- _TASK REQUIREMENTS_:
Reproduce all of the data below without alteration; exclude every picture.

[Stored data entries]
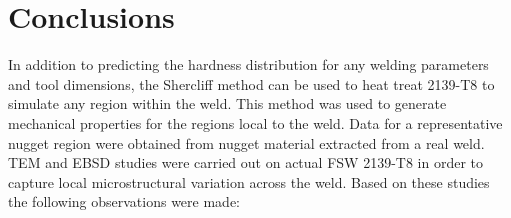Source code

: 	\section{Conclusions}
	\label{Conclusion}
	In addition to predicting the hardness distribution for any welding parameters and tool dimensions, the Shercliff method can be used to heat treat 2139-T8 to simulate any region within the weld. This method was used to generate mechanical properties for the regions local to the weld. Data for a representative nugget region were obtained from nugget material extracted from a real weld. TEM and EBSD studies were carried out on actual FSW 2139-T8 in order to capture local microstructural variation across the weld. Based on these studies the following observations were made:
	
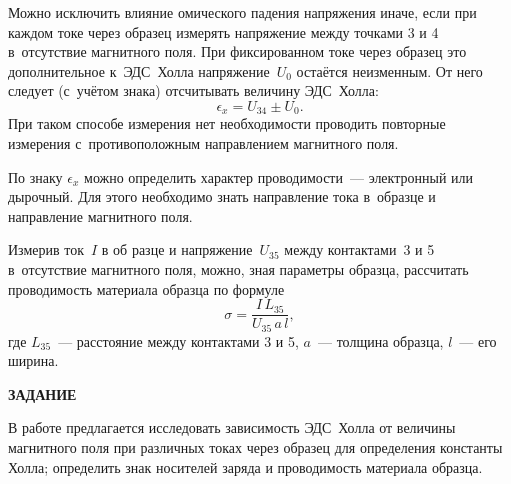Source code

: Можно исключить влияние омического падения напряжения иначе, если при каждом токе через образец измерять напряжение
между точками 3 и 4 в~отсутствие магнитного поля. При фиксированном токе через образец это дополнительное к~ЭДС~Холла напряжение~$U_0$ остаётся неизменным. От него следует (с~учётом знака) отсчитывать величину ЭДС~Холла:
\begin{equation}
\epsilon_x=U_{34}\pm U_0.
\label{fig3.4.1}
\end{equation}
При таком способе измерения нет необходимости проводить повторные измерения с~противоположным направлением магнитного поля.

По знаку $\epsilon_x$ можно определить характер проводимости~--- электронный или дырочный. Для этого необходимо знать
направление тока в~образце и направление магнитного поля.

Измерив ток~$I$ в об
разце и напряжение~$U_{35}$ между контактами~3 и 5 в~отсутствие магнитного поля, можно, зная
параметры образца, рассчитать проводимость материала образца по формуле
\begin{equation}
\sigma=\frac{I\, L_{35}}{U_{35}\,a\,l},
\label{eq3.4.2}
\end{equation}
где $L_{35}$~--- расстояние между контактами 3 и 5, $a$~--- толщина образца, $l$~--- его ширина.

{\Large \bf ЗАДАНИЕ}

В работе предлагается исследовать зависимость ЭДС~Холла от величины магнитного поля при различных токах через образец для определения константы Холла; определить знак носителей заряда и проводимость материала образца.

- _SOLUTION TO THIS PROBLEM_:
Source code

: 	\section{Conclusions}
	\label{Conclusion}
	In addition to predicting the hardness distribution for any welding parameters and tool dimensions, the Shercliff method can be used to heat treat 2139-T8 to simulate any region within the weld. This method was used to generate mechanical properties for the regions local to the weld. Data for a representative nugget region were obtained from nugget material extracted from a real weld. TEM and EBSD studies were carried out on actual FSW 2139-T8 in order to capture local microstructural variation across the weld. Based on these studies the following observations were made:
	
Source code

: Можно исключить влияние омического падения напряжения иначе, если при каждом токе через образец измерять напряжение
между точками 3 и 4 в~отсутствие магнитного поля. При фиксированном токе через образец это дополнительное к~ЭДС~Холла напряжение~$U_0$ остаётся неизменным. От него следует (с~учётом знака) отсчитывать величину ЭДС~Холла:
\begin{equation}
\epsilon_x=U_{34}\pm U_0.
\label{fig3.4.1}
\end{equation}
При таком способе измерения нет необходимости проводить повторные измерения с~противоположным направлением магнитного поля.

По знаку $\epsilon_x$ можно определить характер проводимости~--- электронный или дырочный. Для этого необходимо знать
направление тока в~образце и направление магнитного поля.

Измерив ток~$I$ в об
разце и напряжение~$U_{35}$ между контактами~3 и 5 в~отсутствие магнитного поля, можно, зная
параметры образца, рассчитать проводимость материала образца по формуле
\begin{equation}
\sigma=\frac{I\, L_{35}}{U_{35}\,a\,l},
\label{eq3.4.2}
\end{equation}
где $L_{35}$~--- расстояние между контактами 3 и 5, $a$~--- толщина образца, $l$~--- его ширина.

{\Large \bf ЗАДАНИЕ}

В работе предлагается исследовать зависимость ЭДС~Холла от величины магнитного поля при различных токах через образец для определения константы Холла; определить знак носителей заряда и проводимость материала образца.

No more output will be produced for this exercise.